どうしてこうなったのか。時間は約一時間前に遡る。
☆ ☆ ☆
生徒会室に再度呼び出された詠真と鈴奈は、模擬戦の内容に関して生徒会長から三◯分もの間鳴り止まぬ説教を食らう羽目になった。
半分寝ていた詠真は鈴奈に揺すられ、「もういいでしょう」と滴の声で目を覚ました。
「お説教ありがとう生徒会長。おかげで目が覚めたよ」
「おかげでよく眠れたの間違いでなくて? 鉄板座布団の出番かな」
「次は目覚めぬ眠りに落ちてしまいます。

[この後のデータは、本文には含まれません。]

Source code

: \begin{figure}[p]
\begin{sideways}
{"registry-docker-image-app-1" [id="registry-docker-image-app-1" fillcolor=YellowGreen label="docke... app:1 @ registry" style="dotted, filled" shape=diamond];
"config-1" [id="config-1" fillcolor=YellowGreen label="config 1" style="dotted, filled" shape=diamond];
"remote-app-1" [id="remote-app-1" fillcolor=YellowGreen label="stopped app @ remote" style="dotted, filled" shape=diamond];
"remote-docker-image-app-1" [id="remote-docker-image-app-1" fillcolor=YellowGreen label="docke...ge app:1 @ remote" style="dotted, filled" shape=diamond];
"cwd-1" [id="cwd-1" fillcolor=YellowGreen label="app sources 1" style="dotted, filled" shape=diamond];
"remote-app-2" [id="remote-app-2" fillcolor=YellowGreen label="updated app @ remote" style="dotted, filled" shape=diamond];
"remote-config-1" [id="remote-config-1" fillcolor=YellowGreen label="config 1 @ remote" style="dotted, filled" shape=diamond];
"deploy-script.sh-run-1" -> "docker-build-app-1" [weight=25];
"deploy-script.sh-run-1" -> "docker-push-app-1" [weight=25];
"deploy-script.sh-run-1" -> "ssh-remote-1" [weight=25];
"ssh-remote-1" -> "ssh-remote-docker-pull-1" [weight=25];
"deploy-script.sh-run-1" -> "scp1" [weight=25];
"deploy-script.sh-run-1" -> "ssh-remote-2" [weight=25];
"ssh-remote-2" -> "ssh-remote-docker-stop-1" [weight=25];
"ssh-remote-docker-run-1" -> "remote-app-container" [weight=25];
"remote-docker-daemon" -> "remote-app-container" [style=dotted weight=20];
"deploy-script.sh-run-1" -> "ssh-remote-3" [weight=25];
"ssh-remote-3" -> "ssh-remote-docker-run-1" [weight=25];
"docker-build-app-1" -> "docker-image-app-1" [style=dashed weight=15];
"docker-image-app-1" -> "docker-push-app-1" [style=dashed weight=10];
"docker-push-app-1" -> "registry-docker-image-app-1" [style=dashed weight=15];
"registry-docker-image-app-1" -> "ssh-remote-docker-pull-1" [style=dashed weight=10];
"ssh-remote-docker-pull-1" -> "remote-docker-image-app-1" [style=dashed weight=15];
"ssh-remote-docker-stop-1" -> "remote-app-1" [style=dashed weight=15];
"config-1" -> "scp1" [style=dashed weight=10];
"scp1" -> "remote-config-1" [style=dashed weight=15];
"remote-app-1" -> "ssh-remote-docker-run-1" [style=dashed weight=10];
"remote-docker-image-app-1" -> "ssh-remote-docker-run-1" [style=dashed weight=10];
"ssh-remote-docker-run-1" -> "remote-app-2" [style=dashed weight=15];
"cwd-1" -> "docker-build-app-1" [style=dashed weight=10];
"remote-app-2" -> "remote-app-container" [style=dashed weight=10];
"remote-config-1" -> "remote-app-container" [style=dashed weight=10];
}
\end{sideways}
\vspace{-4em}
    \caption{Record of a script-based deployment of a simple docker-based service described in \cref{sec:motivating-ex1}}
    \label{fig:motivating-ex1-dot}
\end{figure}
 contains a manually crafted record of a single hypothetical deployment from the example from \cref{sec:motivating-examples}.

ごめんなさい。やめてください」
「それは残念です。ようやく正しい使い方が出来ると思ったのに……」
露骨に落ち込む滴を見て、この人ほんとは俺のこと大嫌いなんじゃね? と感じてきた詠真は端末を確認。英奈からのメッセージが一件届いていたので開いて黙読する。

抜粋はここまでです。